What to work on — Report how many lines in the data include the string "implements", and add nothing else.

Data listing —
------------

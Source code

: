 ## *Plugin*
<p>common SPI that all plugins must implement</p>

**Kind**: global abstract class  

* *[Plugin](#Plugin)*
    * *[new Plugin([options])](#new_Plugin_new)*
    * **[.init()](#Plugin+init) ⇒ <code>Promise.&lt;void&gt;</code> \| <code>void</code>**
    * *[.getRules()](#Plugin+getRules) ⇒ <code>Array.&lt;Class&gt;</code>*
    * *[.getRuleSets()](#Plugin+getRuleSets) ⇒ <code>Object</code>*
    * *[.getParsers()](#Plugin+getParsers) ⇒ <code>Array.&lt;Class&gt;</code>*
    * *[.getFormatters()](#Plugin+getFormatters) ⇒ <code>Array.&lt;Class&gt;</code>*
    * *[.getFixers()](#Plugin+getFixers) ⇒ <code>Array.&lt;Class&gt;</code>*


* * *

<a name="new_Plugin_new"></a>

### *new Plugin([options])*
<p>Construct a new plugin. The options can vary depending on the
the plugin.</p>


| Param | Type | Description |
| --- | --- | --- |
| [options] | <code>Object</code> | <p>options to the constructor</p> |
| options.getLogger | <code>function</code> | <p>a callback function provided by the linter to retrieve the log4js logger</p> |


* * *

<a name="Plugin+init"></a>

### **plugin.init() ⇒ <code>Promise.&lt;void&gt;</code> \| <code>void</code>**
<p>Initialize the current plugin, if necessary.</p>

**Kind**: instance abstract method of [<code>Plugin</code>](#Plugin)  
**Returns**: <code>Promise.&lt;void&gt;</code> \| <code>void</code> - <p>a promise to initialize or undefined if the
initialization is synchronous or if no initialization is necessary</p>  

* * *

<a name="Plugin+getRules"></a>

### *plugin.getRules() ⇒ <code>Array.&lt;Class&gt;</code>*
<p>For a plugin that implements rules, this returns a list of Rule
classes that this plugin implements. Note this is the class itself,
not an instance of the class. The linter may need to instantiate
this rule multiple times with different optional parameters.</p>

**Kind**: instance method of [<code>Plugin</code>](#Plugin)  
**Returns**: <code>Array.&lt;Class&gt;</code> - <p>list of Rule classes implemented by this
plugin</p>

------------

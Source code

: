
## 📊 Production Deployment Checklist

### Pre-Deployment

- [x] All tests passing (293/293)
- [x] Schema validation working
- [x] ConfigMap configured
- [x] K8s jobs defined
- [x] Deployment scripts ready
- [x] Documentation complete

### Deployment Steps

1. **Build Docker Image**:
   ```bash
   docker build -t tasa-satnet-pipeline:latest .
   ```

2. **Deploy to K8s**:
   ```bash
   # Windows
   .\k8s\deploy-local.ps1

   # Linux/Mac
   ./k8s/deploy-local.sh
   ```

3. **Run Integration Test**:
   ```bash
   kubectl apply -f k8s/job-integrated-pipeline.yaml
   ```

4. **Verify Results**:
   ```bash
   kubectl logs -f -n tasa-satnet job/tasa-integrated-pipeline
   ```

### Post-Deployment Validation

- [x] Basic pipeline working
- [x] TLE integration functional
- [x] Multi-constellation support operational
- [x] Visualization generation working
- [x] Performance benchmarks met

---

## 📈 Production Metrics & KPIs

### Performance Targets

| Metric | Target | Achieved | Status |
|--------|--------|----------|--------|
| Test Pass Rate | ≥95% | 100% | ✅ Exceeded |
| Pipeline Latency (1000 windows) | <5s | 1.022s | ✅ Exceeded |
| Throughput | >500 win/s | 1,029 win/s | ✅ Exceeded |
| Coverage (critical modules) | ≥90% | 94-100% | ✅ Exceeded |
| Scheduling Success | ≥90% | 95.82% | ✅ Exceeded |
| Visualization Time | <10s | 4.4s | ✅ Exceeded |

------------

Answer section — 2